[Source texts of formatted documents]
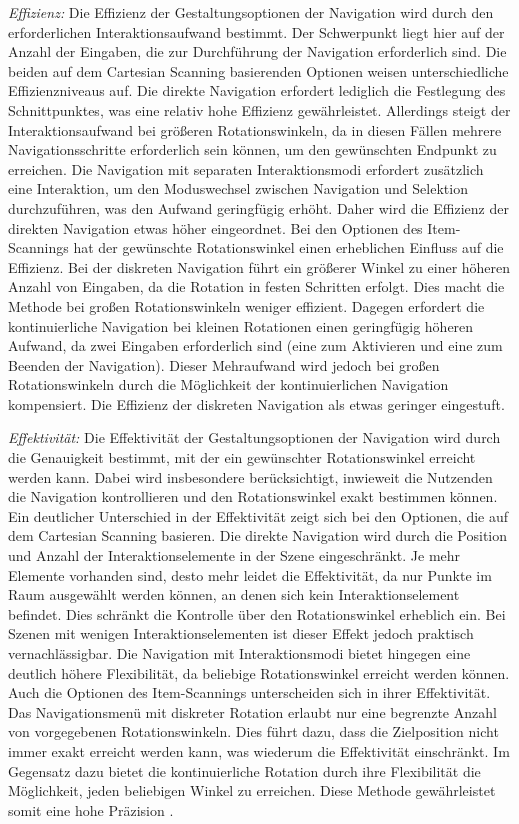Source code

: \textit{Effizienz:}
Die Effizienz der Gestaltungsoptionen der Navigation wird durch den erforderlichen Interaktionsaufwand bestimmt. Der Schwerpunkt liegt hier auf der Anzahl der Eingaben, die zur Durchführung der Navigation erforderlich sind. Die beiden auf dem Cartesian Scanning basierenden Optionen weisen unterschiedliche Effizienzniveaus auf. Die direkte Navigation erfordert lediglich die Festlegung des Schnittpunktes, was eine relativ hohe Effizienz gewährleistet. Allerdings steigt der Interaktionsaufwand bei größeren Rotationswinkeln, da in diesen Fällen mehrere Navigationsschritte erforderlich sein können, um den gewünschten Endpunkt zu erreichen. Die Navigation mit separaten Interaktionsmodi erfordert zusätzlich eine Interaktion, um den Moduswechsel zwischen Navigation und Selektion durchzuführen, was den Aufwand geringfügig erhöht. Daher wird die Effizienz der direkten Navigation etwas höher eingeordnet. 
Bei den Optionen des Item-Scannings hat der gewünschte Rotationswinkel einen erheblichen Einfluss auf die Effizienz. Bei der diskreten Navigation führt ein größerer Winkel zu einer höheren Anzahl von Eingaben, da die Rotation in festen Schritten erfolgt. Dies macht die Methode bei großen Rotationswinkeln weniger effizient. Dagegen erfordert die kontinuierliche Navigation bei kleinen Rotationen einen geringfügig höheren Aufwand, da zwei Eingaben erforderlich sind (eine zum Aktivieren und eine zum Beenden der Navigation). Dieser Mehraufwand wird jedoch bei großen Rotationswinkeln durch die Möglichkeit der kontinuierlichen Navigation kompensiert. Die Effizienz der diskreten Navigation als etwas geringer eingestuft.

\textit{Effektivität:}
Die Effektivität der Gestaltungsoptionen der Navigation wird durch die Genauigkeit bestimmt, mit der ein gewünschter Rotationswinkel erreicht werden kann. Dabei wird insbesondere berücksichtigt, inwieweit die Nutzenden die Navigation kontrollieren und den Rotationswinkel exakt bestimmen können. 
Ein deutlicher Unterschied in der Effektivität zeigt sich bei den Optionen, die auf dem Cartesian Scanning basieren. Die direkte Navigation wird durch die Position und Anzahl der Interaktionselemente in der Szene eingeschränkt. Je mehr Elemente vorhanden sind, desto mehr leidet die Effektivität, da nur Punkte im Raum ausgewählt werden können, an denen sich kein Interaktionselement befindet. Dies schränkt die Kontrolle über den Rotationswinkel erheblich ein. Bei Szenen mit wenigen Interaktionselementen ist dieser Effekt jedoch praktisch vernachlässigbar. Die Navigation mit Interaktionsmodi bietet hingegen eine deutlich höhere Flexibilität, da beliebige Rotationswinkel erreicht werden können.
Auch die Optionen des Item-Scannings unterscheiden sich in ihrer Effektivität. Das Navigationsmenü mit diskreter Rotation erlaubt nur eine begrenzte Anzahl von vorgegebenen Rotationswinkeln. Dies führt dazu, dass die Zielposition nicht immer exakt erreicht werden kann, was wiederum die Effektivität einschränkt. Im Gegensatz dazu bietet die kontinuierliche Rotation durch ihre Flexibilität die Möglichkeit, jeden beliebigen Winkel zu erreichen. Diese Methode gewährleistet somit eine hohe Präzision \citep{10.1145/2159365.2159386}.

# WHAT TO PRODUCE:
For the word "textit", count the lines of the records above that hold it and state only that count.

# REPLY TO THE EXERCISE:
2